Si la spécificité des entreprises de transport à l'égard des 35 heures n'était pas maintenue, la profession perdrait l'une des deux conquêtes obtenues en 2000, s'inquiète l'organisation. D'autant que la seconde, les ristournes fiscales sur le gazole, semble tout aussi menacée. A la veille de la réunion des commissaires européens qui devait décider du sort de ces réductions (cf encadré ci-contre), TLF a demandé au gouvernement de prendre ses responsabilités. « A lui de trouver des solutions afin que soit conforté un dispositif qui ne fait que rapprocher les taux d'accises français sur les carburants de la moyenne européenne », indique Alain Bréau. Autre possibilité laissée au ministre des Transports : peser sur la Commission afin qu'elle abandonne une procédure jugée « plus politique que technique ». Si un remboursement des sommes était exigé, la facture à régler par les professionnels atteindrait 460 000 euros (trois milliards de francs) selon l'organisation qui a mené seule cette démarche. « Nous avons seuls signé l'accord du 6 septembre 2000 sur le gazole », explique TLF. Au passage, elle lui permet de prendre de court la FNTR (Fédération nationale des transports routiers) qui a fait du carburant utilitaire son cheval de bataille.

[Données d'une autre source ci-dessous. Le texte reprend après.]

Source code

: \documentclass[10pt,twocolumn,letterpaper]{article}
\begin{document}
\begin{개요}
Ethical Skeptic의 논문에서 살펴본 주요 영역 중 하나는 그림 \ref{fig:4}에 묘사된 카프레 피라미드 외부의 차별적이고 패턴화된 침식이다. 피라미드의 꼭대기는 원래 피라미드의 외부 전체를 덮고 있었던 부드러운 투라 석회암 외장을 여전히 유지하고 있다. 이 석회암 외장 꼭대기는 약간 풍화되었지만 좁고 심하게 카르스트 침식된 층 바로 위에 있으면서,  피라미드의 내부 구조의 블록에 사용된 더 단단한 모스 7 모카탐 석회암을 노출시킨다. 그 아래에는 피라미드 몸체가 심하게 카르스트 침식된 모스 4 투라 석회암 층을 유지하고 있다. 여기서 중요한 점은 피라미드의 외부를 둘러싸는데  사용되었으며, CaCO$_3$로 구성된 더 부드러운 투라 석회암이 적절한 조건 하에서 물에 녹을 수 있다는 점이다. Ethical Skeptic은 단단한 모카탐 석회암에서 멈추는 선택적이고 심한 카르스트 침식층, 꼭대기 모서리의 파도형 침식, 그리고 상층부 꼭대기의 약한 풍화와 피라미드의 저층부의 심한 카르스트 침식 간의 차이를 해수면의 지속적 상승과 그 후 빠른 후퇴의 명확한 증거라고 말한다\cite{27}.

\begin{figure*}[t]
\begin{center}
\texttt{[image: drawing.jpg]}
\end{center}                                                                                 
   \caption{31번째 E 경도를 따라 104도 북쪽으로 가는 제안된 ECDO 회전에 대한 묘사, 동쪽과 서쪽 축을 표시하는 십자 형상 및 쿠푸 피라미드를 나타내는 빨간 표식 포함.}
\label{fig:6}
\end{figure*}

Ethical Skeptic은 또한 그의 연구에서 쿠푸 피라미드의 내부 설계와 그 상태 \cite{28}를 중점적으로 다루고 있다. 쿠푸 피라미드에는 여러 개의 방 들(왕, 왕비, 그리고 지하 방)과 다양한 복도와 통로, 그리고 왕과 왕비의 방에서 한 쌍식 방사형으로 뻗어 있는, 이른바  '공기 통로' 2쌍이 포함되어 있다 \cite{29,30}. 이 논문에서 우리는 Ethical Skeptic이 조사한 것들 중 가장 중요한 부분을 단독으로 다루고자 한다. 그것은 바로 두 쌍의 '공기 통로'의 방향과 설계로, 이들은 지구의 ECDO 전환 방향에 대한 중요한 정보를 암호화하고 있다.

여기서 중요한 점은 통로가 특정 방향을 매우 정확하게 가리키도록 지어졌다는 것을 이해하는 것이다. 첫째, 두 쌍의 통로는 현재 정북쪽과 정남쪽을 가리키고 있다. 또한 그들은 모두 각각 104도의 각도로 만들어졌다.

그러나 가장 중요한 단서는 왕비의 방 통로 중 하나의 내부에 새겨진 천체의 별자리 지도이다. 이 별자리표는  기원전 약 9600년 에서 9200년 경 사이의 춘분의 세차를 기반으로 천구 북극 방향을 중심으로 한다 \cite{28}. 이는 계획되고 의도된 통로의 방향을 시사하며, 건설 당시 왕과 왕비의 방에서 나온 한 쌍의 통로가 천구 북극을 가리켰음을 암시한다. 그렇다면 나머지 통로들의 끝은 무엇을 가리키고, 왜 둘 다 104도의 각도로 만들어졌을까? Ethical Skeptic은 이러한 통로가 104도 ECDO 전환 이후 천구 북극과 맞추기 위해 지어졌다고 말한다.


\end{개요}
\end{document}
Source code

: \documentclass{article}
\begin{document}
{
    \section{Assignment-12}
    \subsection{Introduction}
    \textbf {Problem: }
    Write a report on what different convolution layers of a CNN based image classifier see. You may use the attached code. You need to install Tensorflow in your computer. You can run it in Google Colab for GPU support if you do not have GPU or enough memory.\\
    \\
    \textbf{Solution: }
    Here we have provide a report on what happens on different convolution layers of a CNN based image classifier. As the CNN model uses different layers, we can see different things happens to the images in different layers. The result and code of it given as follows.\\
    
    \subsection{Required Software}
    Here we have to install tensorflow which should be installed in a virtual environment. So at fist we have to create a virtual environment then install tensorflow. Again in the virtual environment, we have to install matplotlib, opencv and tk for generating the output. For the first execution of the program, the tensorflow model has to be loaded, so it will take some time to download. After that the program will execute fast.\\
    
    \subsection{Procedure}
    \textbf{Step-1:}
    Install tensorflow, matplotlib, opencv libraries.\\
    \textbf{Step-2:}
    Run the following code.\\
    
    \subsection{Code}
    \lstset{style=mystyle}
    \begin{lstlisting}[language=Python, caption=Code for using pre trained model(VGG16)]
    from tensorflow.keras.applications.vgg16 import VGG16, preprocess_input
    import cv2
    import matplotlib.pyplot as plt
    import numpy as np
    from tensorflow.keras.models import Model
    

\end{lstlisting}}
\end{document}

RISTOURNE FISCALE SUR LE GAZOLE
Juste trois mois de répit

La décision de la Commission européenne sur les réductions fiscales sur le gazole accordées aux transporteurs routiers ne sera pas rendue avant trois mois. La France, l'Italie et les Pays Bas ont obtenu in extremis, le 4 février, un ajournement de la procédure menée par Bruxelles. Le lendemain, une réunion des commissaires européens devait en effet se prononcer sur le sort de ces ristournes. Un avenir fort hypothéqué puisque l'enquête diligentée par les services de Loyola de Palacio, commissaire chargé des Transports et de l'Energie, les assimilerait à des aides d'Etat. A ce titre, leur arrêt immédiat était sollicité (sans remboursement des sommes versées aux transporteurs toutefois). Cette menace a conduit les trois Etats membres, qui ont accordé des réductions aux professionnels pour faire face à la flambée du prix du carburant à l'automne 2000, à engager une action concertée. Sur la base de l'article 88.2 du Traité de l'Union, ils ont saisi le Conseil pour lui demander de statuer à nouveau sur la légalité de ces dispositifs. Le Conseil des ministres de l'Economie et des Finances (Ecofin) aura trois mois pour accepter ou refuser de déroger, au bénéfice du secteur routier, aux règles de base interdisant les aides d'Etat. La décision devra être prise à l'unanimité des Quinze. Sachant que l'Allemagne s'est déjà révélée fort critique à l'égard de telles mesures. Loyola de Palacio a déjà prévenu que l'absence d'accord conduirait Bruxelles à reprendre sa procédure au stade où celle-ci a été suspendue. Et, a-t-elle ajouté, la commission pourrait même durcir sa position.